Thames Water has warned it risks running out of cash in less than a year as it unveiled urgent plans to find new funding.
Britain’s biggest water supplier said on Tuesday it was seeking a fresh equity injection as it posted a jump in its debt pile.
It came as Thames Water increased dividend payments to £196m, up from £45m a year ago, to cover the cost of debt interest payments. Shareholders did not receive the dividends, the group said.
Thames revealed it had liquidity for the next 11 months until May 2025 totalling £2.5bn, but faced a cliff edge of uncertainty unless fresh cash could be found.
Thames is struggling under a debt mountain and needs urgent investment to keep going to avoid the risk of nationalisation.
Net debt at the company rose to £15.3bn for the year ending March 2024, up from £13.9bn a year ago.

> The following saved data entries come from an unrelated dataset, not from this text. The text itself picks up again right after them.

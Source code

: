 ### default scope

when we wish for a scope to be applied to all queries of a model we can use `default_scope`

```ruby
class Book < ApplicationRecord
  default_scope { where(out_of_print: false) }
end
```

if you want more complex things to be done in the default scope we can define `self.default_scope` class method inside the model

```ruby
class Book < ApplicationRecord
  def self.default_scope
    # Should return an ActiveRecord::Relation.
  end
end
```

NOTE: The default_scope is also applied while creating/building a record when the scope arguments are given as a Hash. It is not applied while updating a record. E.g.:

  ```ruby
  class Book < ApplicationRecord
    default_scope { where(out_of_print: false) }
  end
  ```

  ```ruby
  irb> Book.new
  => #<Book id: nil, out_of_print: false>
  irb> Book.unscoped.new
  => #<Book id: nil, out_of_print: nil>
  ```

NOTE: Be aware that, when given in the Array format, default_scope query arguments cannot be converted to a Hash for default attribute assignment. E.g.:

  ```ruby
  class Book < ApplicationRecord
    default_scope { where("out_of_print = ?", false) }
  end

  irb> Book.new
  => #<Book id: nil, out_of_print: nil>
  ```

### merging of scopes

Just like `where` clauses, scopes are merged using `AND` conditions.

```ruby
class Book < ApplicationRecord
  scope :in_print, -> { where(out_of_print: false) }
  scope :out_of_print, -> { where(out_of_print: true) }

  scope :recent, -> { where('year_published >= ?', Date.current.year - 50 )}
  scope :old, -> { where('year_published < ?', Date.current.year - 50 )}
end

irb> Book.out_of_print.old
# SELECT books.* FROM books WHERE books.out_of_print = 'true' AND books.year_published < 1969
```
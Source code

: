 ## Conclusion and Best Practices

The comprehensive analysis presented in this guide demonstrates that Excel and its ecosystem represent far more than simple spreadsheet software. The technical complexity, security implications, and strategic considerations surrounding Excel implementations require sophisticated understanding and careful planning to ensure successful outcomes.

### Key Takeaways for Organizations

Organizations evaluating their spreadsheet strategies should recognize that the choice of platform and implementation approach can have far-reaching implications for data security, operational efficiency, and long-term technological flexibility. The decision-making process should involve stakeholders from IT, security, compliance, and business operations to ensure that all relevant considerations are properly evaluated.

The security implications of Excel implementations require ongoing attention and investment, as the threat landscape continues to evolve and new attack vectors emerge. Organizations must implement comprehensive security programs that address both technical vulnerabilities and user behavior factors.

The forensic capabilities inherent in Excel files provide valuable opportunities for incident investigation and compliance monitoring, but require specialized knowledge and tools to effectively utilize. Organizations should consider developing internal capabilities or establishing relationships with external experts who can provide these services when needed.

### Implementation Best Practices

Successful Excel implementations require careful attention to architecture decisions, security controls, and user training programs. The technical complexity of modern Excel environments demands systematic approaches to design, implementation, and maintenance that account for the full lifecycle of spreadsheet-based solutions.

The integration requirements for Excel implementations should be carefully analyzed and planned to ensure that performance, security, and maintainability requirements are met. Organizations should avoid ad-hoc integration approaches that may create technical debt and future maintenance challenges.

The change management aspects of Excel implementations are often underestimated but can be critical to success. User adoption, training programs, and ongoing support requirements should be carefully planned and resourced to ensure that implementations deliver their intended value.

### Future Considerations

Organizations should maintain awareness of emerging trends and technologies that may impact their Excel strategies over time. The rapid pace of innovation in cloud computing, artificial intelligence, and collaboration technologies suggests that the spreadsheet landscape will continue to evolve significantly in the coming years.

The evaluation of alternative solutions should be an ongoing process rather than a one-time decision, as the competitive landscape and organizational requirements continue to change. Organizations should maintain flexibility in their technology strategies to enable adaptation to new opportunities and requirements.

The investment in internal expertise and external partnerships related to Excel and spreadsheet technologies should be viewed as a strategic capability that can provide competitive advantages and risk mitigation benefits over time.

The group’s shareholders have previously rebuffed plans to inject fresh capital into the business and have written off their investments.
Ofwat, the water regulator, is due to issue a draft judgment on Thames’ five-year business plan on July 11.
The group said it would be engaging with potential investors and creditors to seek fresh equity to improve its funding position.
Chris Weston, the chief executive, said: “We have set out an ambitious business plan for the next five years, and I believe that with consistent leadership and priorities, time and resources, and the appropriate regulatory determination we will turn around this business and make it perform for all our customers, the environment and our wider stakeholders.”